The law also forbids coaches from tagging, liking or reposting social media posts from their players, a stipulation that could hurt their college recruiting prospects, coaches say.
“I think it hurts our ability to help the kids in recruiting,” Henry Clay football coach Phillip Hawkins said. “Because we do have access to so many college coaches that follow me on social media. (Social media) allowed us to celebrate the kids getting a college offer and it also broadcast that offer out to all these other colleges. And they look. … It’s chopped a massive amount of exposure immediately away from every one of our kids. And that’s a hangup for me.”

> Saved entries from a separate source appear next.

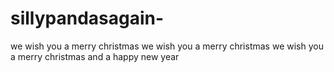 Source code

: # sillypandasagain-
we wish you a merry christmas we wish you a merry christmas 
we wish you a merry christmas and a happy new year
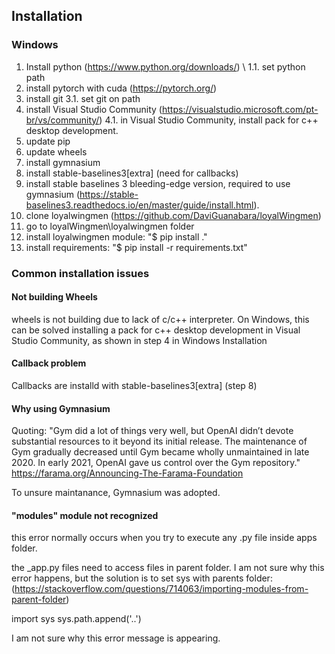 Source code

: ## Installation
### Windows

1. Install python (https://www.python.org/downloads/) \\
1.1. set python path
2. install pytorch with cuda (https://pytorch.org/)
3. install git
3.1. set git on path
4. install Visual Studio Community (https://visualstudio.microsoft.com/pt-br/vs/community/)
4.1. in Visual Studio Community, install pack for c++ desktop development.
5. update pip
6. update wheels
7. install gymnasium
8. install stable-baselines3[extra] (need for callbacks)
9. install stable baselines 3 bleeding-edge version, required to use gymnasium (https://stable-baselines3.readthedocs.io/en/master/guide/install.html).
10. clone loyalwingmen (https://github.com/DaviGuanabara/loyalWingmen)
11. go to loyalWingmen\loyalwingmen folder
12. install loyalwingmen module: "$ pip install ."
13. install requirements: "$ pip install -r requirements.txt"

### Common installation issues

#### Not building Wheels
wheels is not building due to lack of c/c++ interpreter. On Windows, this can be solved installing a pack for c++ desktop development in Visual Studio Community, as shown in step 4 in Windows Installation


#### Callback problem
Callbacks are installd with stable-baselines3[extra] (step 8)

#### Why using Gymnasium
Quoting:
"Gym did a lot of things very well, but OpenAI didn’t devote substantial resources to it beyond its initial release. The maintenance of Gym gradually decreased until Gym became wholly unmaintained in late 2020. In early 2021, OpenAI gave us control over the Gym repository."
https://farama.org/Announcing-The-Farama-Foundation

To unsure maintanance, Gymnasium was adopted.

#### "modules" module not recognized
this error normally occurs when you try to execute any .py file inside apps folder. 

the _app.py files need to access files in parent folder. I am not sure why this error happens, but the solution
is to set sys with parents folder:
(https://stackoverflow.com/questions/714063/importing-modules-from-parent-folder)

import sys
sys.path.append('..')


I am not sure why this error message is appearing.


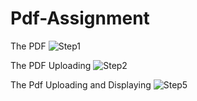 # Pdf-Assignment

The PDF 
![Step1](https://github.com/SonaSreedhar907/Pdf-Assignment/assets/117377186/a6fbec2a-1110-41d1-9107-7daca8481347)

The PDF Uploading
![Step2](https://github.com/SonaSreedhar907/Pdf-Assignment/assets/117377186/8684ff33-22d5-40b6-a04d-ae897e281bd0)

The Pdf Uploading and Displaying
![Step5](https://github.com/SonaSreedhar907/Pdf-Assignment/assets/117377186/a8ad0aae-9f32-441f-99b7-87d23b7a7b3b)


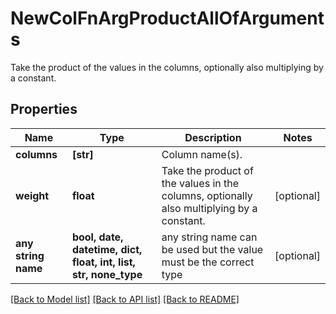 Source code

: # NewColFnArgProductAllOfArguments

Take the product of the values in the columns, optionally also multiplying by a constant.

## Properties
Name | Type | Description | Notes
------------ | ------------- | ------------- | -------------
**columns** | **[str]** | Column name(s). | 
**weight** | **float** | Take the product of the values in the columns, optionally also multiplying by a constant. | [optional] 
**any string name** | **bool, date, datetime, dict, float, int, list, str, none_type** | any string name can be used but the value must be the correct type | [optional]

[[Back to Model list]](../README.md#documentation-for-models) [[Back to API list]](../README.md#documentation-for-api-endpoints) [[Back to README]](../README.md)


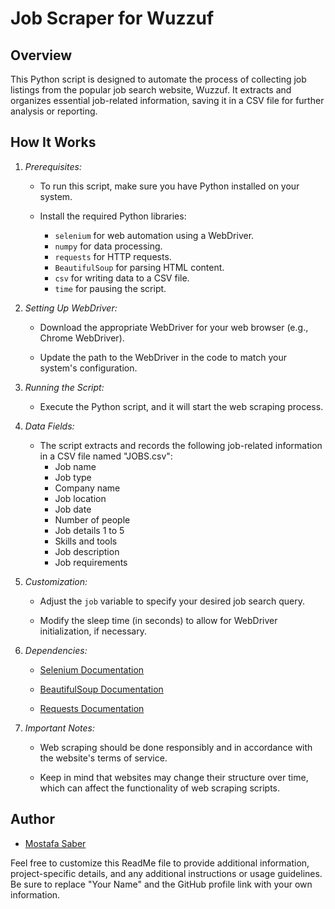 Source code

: # Job Scraper for Wuzzuf

## Overview

This Python script is designed to automate the process of collecting job listings from the popular job search website, Wuzzuf. It extracts and organizes essential job-related information, saving it in a CSV file for further analysis or reporting.

## How It Works

1. *Prerequisites:*

   - To run this script, make sure you have Python installed on your system.

   - Install the required Python libraries:
     - `selenium` for web automation using a WebDriver.
     - `numpy` for data processing.
     - `requests` for HTTP requests.
     - `BeautifulSoup` for parsing HTML content.
     - `csv` for writing data to a CSV file.
     - `time` for pausing the script.

2. *Setting Up WebDriver:*

   - Download the appropriate WebDriver for your web browser (e.g., Chrome WebDriver).

   - Update the path to the WebDriver in the code to match your system's configuration.

3. *Running the Script:*

   - Execute the Python script, and it will start the web scraping process.

4. *Data Fields:*

   - The script extracts and records the following job-related information in a CSV file named "JOBS.csv":
     - Job name
     - Job type
     - Company name
     - Job location
     - Job date
     - Number of people
     - Job details 1 to 5
     - Skills and tools
     - Job description
     - Job requirements

5. *Customization:*

   - Adjust the `job` variable to specify your desired job search query.

   - Modify the sleep time (in seconds) to allow for WebDriver initialization, if necessary.

6. *Dependencies:*

   - [Selenium Documentation](https://selenium-python.readthedocs.io/)

   - [BeautifulSoup Documentation](https://www.crummy.com/software/BeautifulSoup/bs4/doc/)

   - [Requests Documentation](https://docs.python-requests.org/en/latest/)

7. *Important Notes:*

   - Web scraping should be done responsibly and in accordance with the website's terms of service.

   - Keep in mind that websites may change their structure over time, which can affect the functionality of web scraping scripts.

## Author

- [Mostafa Saber](www.linkedin.com/in/mostafasaber22)

Feel free to customize this ReadMe file to provide additional information, project-specific details, and any additional instructions or usage guidelines. Be sure to replace "Your Name" and the GitHub profile link with your own information.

Potential conflicts for school employees abound
The law does not apply to public school employees and volunteers who are immediate family members or legal guardians of public school children, but it prohibits texting their children’s friends or a baby sitter who might be a public school student in their district.
It can also forbid contact between a select team coach to a player in their district. While the Kentucky Department of Education’s (KDE) recent guidance indicates teachers and coaches could communicate with students outside of their districts, that circumstance isn’t clearly defined by the law.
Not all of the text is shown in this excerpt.